Corporate pharmacies are more responsible to their shareholders rather than their patients.
This has been demonstrated over and over again and the latest Boots effort is just another example.

The UK General Pharmaceutical Council (GPhC) has requested access and discussion with the Pharmacists’ Defence Association (PDA) over material it shared with the Guardian in relation to the newspaper’s allegations against the Boots’ chain group.

As well as to an unpublished survey conducted by the PDA that it claims was completed by over 600 Boots employees.
The regulator is also asking the PDA to provide it with “other relevant evidence”.

Meanwhile, the “spin” and PR division of Boots has swung into overdrive.
Boots has reminded its pharmacists of its guidance on providing medicines use reviews (MURs).

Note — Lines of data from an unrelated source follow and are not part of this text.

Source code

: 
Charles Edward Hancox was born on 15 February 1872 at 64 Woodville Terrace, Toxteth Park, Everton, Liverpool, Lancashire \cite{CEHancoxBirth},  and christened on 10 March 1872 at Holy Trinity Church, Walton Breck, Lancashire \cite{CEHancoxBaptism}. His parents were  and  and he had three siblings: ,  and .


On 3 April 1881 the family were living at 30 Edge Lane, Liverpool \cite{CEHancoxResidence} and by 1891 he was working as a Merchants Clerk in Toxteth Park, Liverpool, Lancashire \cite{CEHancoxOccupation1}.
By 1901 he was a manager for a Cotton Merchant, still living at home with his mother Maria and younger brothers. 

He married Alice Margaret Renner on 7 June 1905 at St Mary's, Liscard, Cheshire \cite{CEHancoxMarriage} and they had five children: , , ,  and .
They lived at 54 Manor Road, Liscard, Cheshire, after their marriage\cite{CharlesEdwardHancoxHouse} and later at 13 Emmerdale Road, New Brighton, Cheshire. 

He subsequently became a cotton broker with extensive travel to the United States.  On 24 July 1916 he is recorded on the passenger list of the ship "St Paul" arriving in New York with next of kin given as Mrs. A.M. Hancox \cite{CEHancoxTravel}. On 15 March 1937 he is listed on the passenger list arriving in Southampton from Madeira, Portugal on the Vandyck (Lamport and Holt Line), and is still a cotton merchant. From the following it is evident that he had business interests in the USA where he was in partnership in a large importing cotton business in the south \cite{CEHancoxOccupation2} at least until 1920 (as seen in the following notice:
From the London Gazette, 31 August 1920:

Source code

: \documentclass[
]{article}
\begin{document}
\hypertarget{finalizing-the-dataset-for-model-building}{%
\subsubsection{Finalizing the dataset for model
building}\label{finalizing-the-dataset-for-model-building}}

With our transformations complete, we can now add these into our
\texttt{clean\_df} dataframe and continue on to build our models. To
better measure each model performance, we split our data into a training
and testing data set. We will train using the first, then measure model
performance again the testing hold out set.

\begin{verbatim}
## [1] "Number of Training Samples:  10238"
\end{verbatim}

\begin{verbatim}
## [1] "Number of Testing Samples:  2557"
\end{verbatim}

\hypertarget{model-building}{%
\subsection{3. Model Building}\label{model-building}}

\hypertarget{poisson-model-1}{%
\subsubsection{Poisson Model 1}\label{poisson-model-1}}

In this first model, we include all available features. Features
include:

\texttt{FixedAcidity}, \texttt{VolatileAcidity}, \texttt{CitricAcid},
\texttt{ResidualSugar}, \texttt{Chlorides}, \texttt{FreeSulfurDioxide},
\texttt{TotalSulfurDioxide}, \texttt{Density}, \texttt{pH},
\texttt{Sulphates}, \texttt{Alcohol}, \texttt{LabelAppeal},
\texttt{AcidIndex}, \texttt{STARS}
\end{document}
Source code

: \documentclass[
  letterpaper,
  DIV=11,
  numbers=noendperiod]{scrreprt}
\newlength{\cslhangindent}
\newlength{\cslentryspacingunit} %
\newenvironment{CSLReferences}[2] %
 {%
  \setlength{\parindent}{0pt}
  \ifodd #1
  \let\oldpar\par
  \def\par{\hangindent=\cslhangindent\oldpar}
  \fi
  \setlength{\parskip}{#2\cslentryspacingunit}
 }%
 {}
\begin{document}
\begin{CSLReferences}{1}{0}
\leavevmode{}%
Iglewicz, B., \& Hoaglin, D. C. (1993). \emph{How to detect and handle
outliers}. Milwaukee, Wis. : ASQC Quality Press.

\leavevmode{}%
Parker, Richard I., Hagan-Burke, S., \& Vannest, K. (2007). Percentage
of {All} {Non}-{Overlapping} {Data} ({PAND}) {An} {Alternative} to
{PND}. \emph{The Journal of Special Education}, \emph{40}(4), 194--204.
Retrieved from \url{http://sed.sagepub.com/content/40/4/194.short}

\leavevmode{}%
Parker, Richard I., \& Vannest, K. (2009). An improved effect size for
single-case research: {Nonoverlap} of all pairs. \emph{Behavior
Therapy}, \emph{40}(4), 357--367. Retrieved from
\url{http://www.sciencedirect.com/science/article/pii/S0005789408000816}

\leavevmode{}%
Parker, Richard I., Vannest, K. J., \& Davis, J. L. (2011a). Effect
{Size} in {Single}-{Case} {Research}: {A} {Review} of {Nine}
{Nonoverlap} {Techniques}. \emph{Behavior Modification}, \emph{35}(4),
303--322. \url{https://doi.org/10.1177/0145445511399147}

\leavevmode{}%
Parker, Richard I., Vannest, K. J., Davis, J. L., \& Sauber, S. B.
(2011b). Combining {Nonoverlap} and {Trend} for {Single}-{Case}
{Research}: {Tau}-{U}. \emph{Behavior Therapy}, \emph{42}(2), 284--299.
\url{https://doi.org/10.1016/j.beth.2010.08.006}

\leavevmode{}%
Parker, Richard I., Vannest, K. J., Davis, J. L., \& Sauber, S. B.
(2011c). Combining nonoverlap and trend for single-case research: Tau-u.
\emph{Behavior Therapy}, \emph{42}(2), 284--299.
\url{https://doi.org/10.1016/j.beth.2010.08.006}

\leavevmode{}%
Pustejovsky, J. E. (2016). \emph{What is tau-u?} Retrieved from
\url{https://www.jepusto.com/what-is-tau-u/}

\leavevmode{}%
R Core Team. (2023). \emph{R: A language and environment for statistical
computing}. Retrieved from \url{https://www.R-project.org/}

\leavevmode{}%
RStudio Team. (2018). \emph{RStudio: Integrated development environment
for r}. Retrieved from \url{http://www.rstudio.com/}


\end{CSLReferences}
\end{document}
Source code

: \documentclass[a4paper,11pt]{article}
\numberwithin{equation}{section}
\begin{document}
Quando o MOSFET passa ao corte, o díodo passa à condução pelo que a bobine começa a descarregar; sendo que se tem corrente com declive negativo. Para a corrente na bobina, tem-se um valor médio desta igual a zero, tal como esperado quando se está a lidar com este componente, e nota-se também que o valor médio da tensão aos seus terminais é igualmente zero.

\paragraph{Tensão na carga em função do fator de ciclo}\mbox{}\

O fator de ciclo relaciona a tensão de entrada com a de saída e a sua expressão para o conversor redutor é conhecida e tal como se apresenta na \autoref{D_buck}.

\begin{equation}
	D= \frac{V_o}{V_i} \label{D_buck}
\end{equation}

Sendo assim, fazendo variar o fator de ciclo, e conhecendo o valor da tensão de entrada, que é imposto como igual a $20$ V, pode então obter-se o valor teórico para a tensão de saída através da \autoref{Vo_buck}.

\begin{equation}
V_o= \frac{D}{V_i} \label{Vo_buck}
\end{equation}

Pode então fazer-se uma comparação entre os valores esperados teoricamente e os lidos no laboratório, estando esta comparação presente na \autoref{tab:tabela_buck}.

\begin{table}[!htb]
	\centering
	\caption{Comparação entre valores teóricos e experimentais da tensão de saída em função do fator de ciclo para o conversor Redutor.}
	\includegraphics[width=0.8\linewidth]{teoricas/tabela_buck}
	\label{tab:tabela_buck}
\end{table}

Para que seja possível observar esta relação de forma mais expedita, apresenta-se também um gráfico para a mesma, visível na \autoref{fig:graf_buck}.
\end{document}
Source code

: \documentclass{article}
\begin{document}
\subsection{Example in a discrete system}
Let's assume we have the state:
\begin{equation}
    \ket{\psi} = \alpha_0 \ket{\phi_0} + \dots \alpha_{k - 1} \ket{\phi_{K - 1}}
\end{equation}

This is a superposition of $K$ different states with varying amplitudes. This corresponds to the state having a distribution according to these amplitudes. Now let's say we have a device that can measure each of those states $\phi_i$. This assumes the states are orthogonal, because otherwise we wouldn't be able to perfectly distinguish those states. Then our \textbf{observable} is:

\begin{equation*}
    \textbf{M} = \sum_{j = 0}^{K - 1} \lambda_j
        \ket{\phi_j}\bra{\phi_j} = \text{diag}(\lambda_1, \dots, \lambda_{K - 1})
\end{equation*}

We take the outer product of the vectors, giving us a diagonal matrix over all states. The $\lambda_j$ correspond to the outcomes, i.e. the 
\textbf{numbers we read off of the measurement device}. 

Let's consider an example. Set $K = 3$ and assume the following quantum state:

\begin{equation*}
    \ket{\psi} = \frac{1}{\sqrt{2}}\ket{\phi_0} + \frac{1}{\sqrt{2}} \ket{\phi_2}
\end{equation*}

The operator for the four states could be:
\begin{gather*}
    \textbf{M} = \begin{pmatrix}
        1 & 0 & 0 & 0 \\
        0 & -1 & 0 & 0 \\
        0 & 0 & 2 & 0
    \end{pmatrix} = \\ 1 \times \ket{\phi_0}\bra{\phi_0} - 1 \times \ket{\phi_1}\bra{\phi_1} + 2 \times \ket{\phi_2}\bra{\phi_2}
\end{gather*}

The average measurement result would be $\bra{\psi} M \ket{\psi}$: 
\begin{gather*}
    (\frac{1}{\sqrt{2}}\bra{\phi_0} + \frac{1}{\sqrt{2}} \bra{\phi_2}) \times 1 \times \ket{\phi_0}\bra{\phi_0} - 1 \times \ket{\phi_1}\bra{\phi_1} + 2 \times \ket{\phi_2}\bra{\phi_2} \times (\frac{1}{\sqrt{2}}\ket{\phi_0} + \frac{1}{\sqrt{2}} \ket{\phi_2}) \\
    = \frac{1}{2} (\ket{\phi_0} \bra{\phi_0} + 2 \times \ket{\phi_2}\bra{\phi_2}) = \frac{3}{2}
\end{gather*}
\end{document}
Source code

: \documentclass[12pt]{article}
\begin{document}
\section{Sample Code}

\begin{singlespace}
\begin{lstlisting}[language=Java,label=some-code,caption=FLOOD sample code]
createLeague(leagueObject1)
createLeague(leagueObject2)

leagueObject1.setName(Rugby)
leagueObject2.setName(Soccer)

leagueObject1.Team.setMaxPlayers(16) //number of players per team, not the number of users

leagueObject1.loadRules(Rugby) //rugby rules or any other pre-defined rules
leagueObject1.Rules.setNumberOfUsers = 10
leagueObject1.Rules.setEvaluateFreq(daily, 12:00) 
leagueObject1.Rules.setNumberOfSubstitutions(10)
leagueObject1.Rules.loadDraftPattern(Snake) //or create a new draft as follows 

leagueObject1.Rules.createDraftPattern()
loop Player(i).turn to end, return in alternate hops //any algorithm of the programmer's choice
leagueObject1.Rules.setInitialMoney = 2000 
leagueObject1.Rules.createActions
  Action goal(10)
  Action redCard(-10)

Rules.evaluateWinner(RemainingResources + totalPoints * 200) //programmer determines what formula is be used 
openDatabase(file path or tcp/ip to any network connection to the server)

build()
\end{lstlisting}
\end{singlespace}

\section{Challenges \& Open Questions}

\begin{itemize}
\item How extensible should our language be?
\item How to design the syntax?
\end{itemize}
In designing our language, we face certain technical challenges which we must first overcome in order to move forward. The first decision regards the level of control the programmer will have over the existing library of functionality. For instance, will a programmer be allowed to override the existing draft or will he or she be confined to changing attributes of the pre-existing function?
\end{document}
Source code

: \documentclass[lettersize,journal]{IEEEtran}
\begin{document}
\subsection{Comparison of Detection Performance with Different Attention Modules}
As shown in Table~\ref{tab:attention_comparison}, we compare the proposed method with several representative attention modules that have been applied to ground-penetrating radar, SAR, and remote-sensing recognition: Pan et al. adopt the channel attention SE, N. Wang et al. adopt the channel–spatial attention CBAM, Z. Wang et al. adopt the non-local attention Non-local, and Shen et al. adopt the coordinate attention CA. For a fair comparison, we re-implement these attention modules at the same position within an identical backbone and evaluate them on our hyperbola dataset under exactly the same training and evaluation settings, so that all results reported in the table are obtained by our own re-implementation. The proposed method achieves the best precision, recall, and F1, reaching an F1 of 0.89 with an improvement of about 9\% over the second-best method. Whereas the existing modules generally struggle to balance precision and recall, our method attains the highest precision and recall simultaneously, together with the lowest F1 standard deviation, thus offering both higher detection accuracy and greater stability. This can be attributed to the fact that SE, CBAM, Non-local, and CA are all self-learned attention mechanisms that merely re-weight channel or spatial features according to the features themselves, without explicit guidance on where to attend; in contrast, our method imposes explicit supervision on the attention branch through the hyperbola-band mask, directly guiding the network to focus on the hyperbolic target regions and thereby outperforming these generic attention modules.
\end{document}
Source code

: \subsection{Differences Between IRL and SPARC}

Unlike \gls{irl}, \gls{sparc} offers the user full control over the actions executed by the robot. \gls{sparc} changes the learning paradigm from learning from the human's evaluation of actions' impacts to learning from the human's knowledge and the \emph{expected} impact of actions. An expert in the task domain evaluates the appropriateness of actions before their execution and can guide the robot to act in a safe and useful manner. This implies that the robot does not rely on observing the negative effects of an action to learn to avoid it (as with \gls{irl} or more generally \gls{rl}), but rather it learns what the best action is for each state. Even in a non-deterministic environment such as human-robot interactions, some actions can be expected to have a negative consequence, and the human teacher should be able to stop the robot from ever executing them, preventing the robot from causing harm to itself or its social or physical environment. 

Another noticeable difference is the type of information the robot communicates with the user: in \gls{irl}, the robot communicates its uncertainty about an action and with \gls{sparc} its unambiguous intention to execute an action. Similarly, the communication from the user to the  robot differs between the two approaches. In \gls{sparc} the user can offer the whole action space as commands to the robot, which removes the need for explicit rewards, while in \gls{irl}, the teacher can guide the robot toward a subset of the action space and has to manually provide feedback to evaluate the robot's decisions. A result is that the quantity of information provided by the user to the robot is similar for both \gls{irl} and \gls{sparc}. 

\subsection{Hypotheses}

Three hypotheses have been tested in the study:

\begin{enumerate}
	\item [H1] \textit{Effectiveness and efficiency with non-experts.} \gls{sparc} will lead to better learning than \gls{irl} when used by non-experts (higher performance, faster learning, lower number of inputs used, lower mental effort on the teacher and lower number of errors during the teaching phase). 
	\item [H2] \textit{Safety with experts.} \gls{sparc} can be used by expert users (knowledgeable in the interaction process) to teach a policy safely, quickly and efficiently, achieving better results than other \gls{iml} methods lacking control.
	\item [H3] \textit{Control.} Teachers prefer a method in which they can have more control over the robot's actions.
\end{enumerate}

Its professional standards make it clear that services “must be for the benefit of patients, not the attainment of numerical targets”.
The company “doesn’t recognise” the Guardian’s claims, which it said are “not representative” of its 60,000-strong staff.

Boots makes it clear to staff that services should not be carried out” inappropriately”.
All of its staff are: “empowered” to use their professional judgement to assess the appropriateness of offering services.

“The drive for strong financial performance has never been to the detriment of our constant priority on pharmacy and delivering the best healthcare services in the communities we serve”.

We all understand that a solution will be found that will contain this outbreak of unprofessionalism, but each time it happens, community pharmacists are on the back foot in having to rebuild a trusting relationship with their patients, whereas Boots will rely on the short-term memory of its customers and protect its “brand” through the constant washing of advertising and PR media releases, until all stains are deemed “removed”.

You will note that I have deliberately used the word “patient” for community pharmacy and “customer” for the Boots’ retail pharmacy chain.

As I have already noted, the “care” component that patients received is much diminished in an organisation like Boots.

In an Australian context the Boots-type conglomerate can bring with it economies of scale in its delivery of products.
While products make up a substantial component of community pharmacy activity, it is actually trying to rebuild its culture to build back the clinical service component of its core business.
This aspect is downplayed by pharmacy critics because it has been an “invisible” delivered by pharmacists at no charge – the charge always being covered by product margins.
That model has been overturned by pharmacists breaking away from the traditional model of community pharmacy – one extreme going north into a services only model, the other extreme going south and becoming a warehouse-type pharmacy.

Of course, pharmacists are free to follow their vision as to whatever business model suits them.
But care needs to be exercised where professional standards need to be defended because they are common to all models.
Unfortunately in the corporate retail model, professional standards are often submerged in the quest to maximise shareholder returns.

It is a balancing act that will keep repeating itself in various new media around the globe.
Balance must also be seen by governments when they pursue alternatives to community pharmacy in the delivery of health services.
Remember that community pharmacy got you to where you are now and by simply jumping ship or by weakening community pharmacy financially, you may not end up with the objectives promised by major retailers or even an actual benefit for health consumers.
For what they seek is care, supported by a product, if appropriate.
Not the other way around.

If Australia goes down the pathway to emulate the US health system (as it seems to be doing), then we can expect to become the world’s second worst health system.
Going from best to second worst is something that politicians will have to explain in their facing up to their constituents.
Health is a major political issue and will continue with the ageing population.
Keep this in mind before you completely destroy what is left of pharmacist creativity and innovation through the hatchet men of the review committee.
A better choice would be to provide support and encourage the existing people who have contributed so much effort to sustain Australia’s patients.